Saga chucked KBAI Bellingham license

Saga Communications requested the cancellation of the license of 930 KBAI/Bellingham. The station’s Classic Hits “98.9 K-BAY” format moves to 98.9 K255DC and 92.9 KISM-HD3.

Saga kicked the AM to the curb with a shout-out on Facebook on March 15: 98.9 K-BAY is happy to announce that we will be transitioning away from our AM signal tonight at 8am and implementing HD listening at 92.9 KISM HD3, providing better quality and more reach for K-BAY listeners!
This move will not effect 98.9 FM or our online stream at
Happy listening!

Author: Jason Remington

Creator, Admin, & Editor of QZVX, former broadcaster at KTOY FM/Tacoma, KVAC/Forks , KDFL/Sumner, KTTX & KWHI FM/Brenham (TX), KONP/Port Angeles, KBAM/Longview, KJUN/Puyallup, KRPM FM/Tacoma, KAMT/Tacoma, KASY/Auburn, KBRD FM/Tacoma, KTAC/Tacoma, KMTT FM/Tacoma, and KOOL FM/Phoenix. -- Airchecks

3 thoughts on “Saga chucked KBAI Bellingham license

  1. Station operators can switch the originating source feeding the translator to the HD side bands of a co-owned station.

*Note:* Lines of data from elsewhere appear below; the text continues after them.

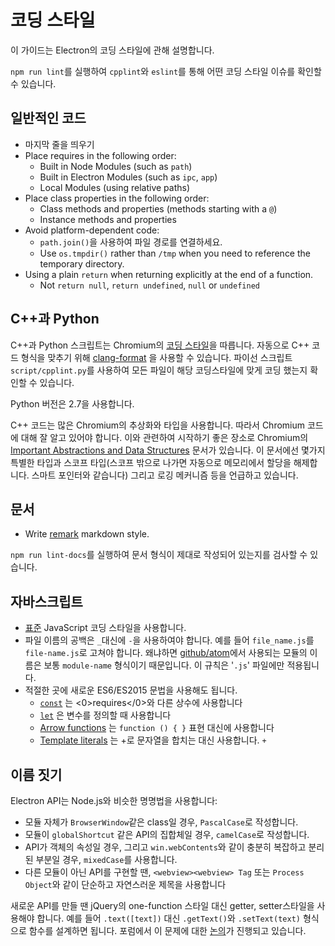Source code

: # 코딩 스타일

이 가이드는 Electron의 코딩 스타일에 관해 설명합니다.

`npm run lint`를 실행하여 `cpplint`와 `eslint`를 통해 어떤 코딩 스타일 이슈를 확인할 수 있습니다.

## 일반적인 코드

* 마지막 줄을 띄우기
* Place requires in the following order: 
  * Built in Node Modules (such as `path`)
  * Built in Electron Modules (such as `ipc`, `app`)
  * Local Modules (using relative paths)
* Place class properties in the following order: 
  * Class methods and properties (methods starting with a `@`)
  * Instance methods and properties
* Avoid platform-dependent code: 
  * `path.join()`을 사용하여 파일 경로를 연결하세요.
  * Use `os.tmpdir()` rather than `/tmp` when you need to reference the temporary directory.
* Using a plain `return` when returning explicitly at the end of a function. 
  * Not `return null`, `return undefined`, `null` or `undefined`

## C++과 Python

C++과 Python 스크립트는 Chromium의 [코딩 스타일](https://www.chromium.org/developers/coding-style)을 따릅니다. 자동으로 C++ 코드 형식을 맞추기 위해 [clang-format](clang-format.md) 을 사용할 수 있습니다. 파이선 스크립트 `script/cpplint.py`를 사용하여 모든 파일이 해당 코딩스타일에 맞게 코딩 했는지 확인할 수 있습니다.

Python 버전은 2.7을 사용합니다.

C++ 코드는 많은 Chromium의 추상화와 타입을 사용합니다. 따라서 Chromium 코드에 대해 잘 알고 있어야 합니다. 이와 관련하여 시작하기 좋은 장소로 Chromium의 [Important Abstractions and Data Structures](https://www.chromium.org/developers/coding-style/important-abstractions-and-data-structures) 문서가 있습니다. 이 문서에선 몇가지 특별한 타입과 스코프 타입(스코프 밖으로 나가면 자동으로 메모리에서 할당을 해제합니다. 스마트 포인터와 같습니다) 그리고 로깅 메커니즘 등을 언급하고 있습니다.

## 문서

* Write [remark](https://github.com/remarkjs/remark) markdown style.

`npm run lint-docs`를 실행하여 문서 형식이 제대로 작성되어 있는지를 검사할 수 있습니다.

## 자바스크립트

* [표준](https://npm.im/standard) JavaScript 코딩 스타일을 사용합니다.
* 파일 이름의 공백은 `_`대신에 `-`을 사용하여야 합니다. 예를 들어 `file_name.js`를 `file-name.js`로 고쳐야 합니다. 왜냐하면 [github/atom](https://github.com/github/atom)에서 사용되는 모듈의 이름은 보통 `module-name` 형식이기 때문입니다. 이 규칙은 '`.js`' 파일에만 적용됩니다.
* 적절한 곳에 새로운 ES6/ES2015 문법을 사용해도 됩니다. 
  * [`const`](https://developer.mozilla.org/en-US/docs/Web/JavaScript/Reference/Statements/const) 는 <0>requires</0>와 다른 상수에 사용합니다
  * [`let`](https://developer.mozilla.org/en-US/docs/Web/JavaScript/Reference/Statements/let) 은 변수를 정의할 때 사용합니다
  * [Arrow functions](https://developer.mozilla.org/en-US/docs/Web/JavaScript/Reference/Functions/Arrow_functions) 는 `function () { }` 표현 대신에 사용합니다
  * [Template literals](https://developer.mozilla.org/en-US/docs/Web/JavaScript/Reference/Template_literals) 는 +로 문자열을 합치는 대신 사용합니다. `+`

## 이름 짓기

Electron API는 Node.js와 비슷한 명명법을 사용합니다:

* 모듈 자체가 `BrowserWindow`같은 class일 경우, `PascalCase`로 작성합니다.
* 모듈이 `globalShortcut` 같은 API의 집합체일 경우, `camelCase`로 작성합니다.
* API가 객체의 속성일 경우, 그리고 `win.webContents`와 같이 충분히 복잡하고 분리된 부분일 경우, `mixedCase`를 사용합니다.
* 다른 모듈이 아닌 API를 구현할 땐, `<webview><webview> Tag` 또는 `Process Object`와 같이 단순하고 자연스러운 제목을 사용합니다

새로운 API를 만들 땐 jQuery의 one-function 스타일 대신 getter, setter스타일을 사용해야 합니다. 예를 들어 `.text([text])` 대신 `.getText()`와 `.setText(text)` 형식으로 함수를 설계하면 됩니다. 포럼에서 이 문제에 대한 [논의](https://github.com/electron/electron/issues/46)가 진행되고 있습니다.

It’s a license application and approval process. Yet another loophole that gets utilized frequently. See the Aberdeen/Hoquiam market. For example Jodesha Broadcasting utilized the HD 2,3,4 to feed various FM translator licenses and brands each as a separate product on air. Whether or not some of these stations (operators besides Jodesha, I have no idea how their translators are actually fed) are actually feeding the translators with an over the air signal is sort of an open question, they may be fed with an I.P. based STL, data circuit, RF path etc. Although technically they’re supposed to be fed with the HD source. There may be some more info regarding this subject someone else can elaborate on.

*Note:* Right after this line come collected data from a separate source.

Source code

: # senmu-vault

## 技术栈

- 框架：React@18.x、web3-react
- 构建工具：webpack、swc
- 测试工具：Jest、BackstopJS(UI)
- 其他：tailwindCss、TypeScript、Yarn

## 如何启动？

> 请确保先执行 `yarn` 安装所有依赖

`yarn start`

  2. That is the station SAGA purchased from my partners and I back in 1998. The sale closed (FCC approval) in 1999. After 25 years they pulled the plug on the AM side. After SAGA bought it they tried Hot Country with the call letters KIXT (KIX Country). Hot country, trying to lower the demographic on an AM in that era of FM, did not work. We had programmed more classic country because 35 to 54 years olds and older would still listen to AM back then. Then they changed calls to KBAI (tied to Bellingham Bay) and did a sort of music of your life format. Before long they bagged that for liberal talk (which fizzled in liberal Bellingham), and then they went with the current format (Classic Hits) which is sort of mellow oldies with a very tight playlist of probably mainly ’80s hits. All run off a computer, none of the songs are announced, very few spots, no regular news, no weather and lots of short station liners. Many of their liners seem like they are targeting younger folk than what would seem typical of the era of the music. As it turns out, SAGA had the station longer than anyone before. Tom Haveman put it on the air in 1958 and ran it for about 9 years until financial problems shut the doors. Fred Danz of SRO put it back on the air in 1968 and he ran it for 17 years. My company, Bellingham Broadcasting Corp purchased it from Danz in 1985 and sold it after 14 years when SAGA took control in spring 1999.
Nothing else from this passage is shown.